= What needs to be done =
Within the records, tally the lines that contain "contest" and reply with that number only.

[Stored data entries]
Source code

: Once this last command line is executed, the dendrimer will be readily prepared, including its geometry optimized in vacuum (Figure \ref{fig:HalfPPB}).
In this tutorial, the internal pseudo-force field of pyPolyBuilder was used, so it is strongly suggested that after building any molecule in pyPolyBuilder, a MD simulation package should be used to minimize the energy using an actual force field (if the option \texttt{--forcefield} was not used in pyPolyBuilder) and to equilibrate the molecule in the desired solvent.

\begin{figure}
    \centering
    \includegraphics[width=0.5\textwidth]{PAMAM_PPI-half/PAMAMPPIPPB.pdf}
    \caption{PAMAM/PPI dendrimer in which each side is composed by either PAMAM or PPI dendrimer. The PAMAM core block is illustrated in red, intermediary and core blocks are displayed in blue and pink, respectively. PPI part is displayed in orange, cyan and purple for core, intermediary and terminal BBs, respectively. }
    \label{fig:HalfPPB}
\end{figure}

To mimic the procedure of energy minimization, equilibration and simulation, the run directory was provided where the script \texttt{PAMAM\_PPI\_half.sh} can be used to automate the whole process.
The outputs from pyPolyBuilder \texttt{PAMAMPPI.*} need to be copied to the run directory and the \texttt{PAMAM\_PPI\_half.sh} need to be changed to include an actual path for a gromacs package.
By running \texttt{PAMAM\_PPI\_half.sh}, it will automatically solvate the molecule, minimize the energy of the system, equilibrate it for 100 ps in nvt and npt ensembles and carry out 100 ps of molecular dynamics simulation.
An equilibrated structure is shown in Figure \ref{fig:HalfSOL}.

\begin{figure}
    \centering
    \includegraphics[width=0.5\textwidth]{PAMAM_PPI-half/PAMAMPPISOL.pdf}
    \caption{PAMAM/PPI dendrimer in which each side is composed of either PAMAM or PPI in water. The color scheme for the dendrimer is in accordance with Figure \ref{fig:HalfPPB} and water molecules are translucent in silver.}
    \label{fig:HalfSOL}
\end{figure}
--
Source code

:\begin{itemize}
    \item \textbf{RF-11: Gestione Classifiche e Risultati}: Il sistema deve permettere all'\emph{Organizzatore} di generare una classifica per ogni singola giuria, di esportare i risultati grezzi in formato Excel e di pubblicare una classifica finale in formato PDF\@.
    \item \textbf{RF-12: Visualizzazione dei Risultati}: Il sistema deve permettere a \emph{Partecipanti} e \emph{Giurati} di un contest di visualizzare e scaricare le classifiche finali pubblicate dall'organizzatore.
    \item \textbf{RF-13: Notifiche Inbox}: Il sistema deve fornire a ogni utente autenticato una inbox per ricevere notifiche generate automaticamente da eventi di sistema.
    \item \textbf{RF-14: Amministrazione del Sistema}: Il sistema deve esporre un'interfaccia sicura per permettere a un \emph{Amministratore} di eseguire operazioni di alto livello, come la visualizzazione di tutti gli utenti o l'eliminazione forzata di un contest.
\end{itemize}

= Response below =
2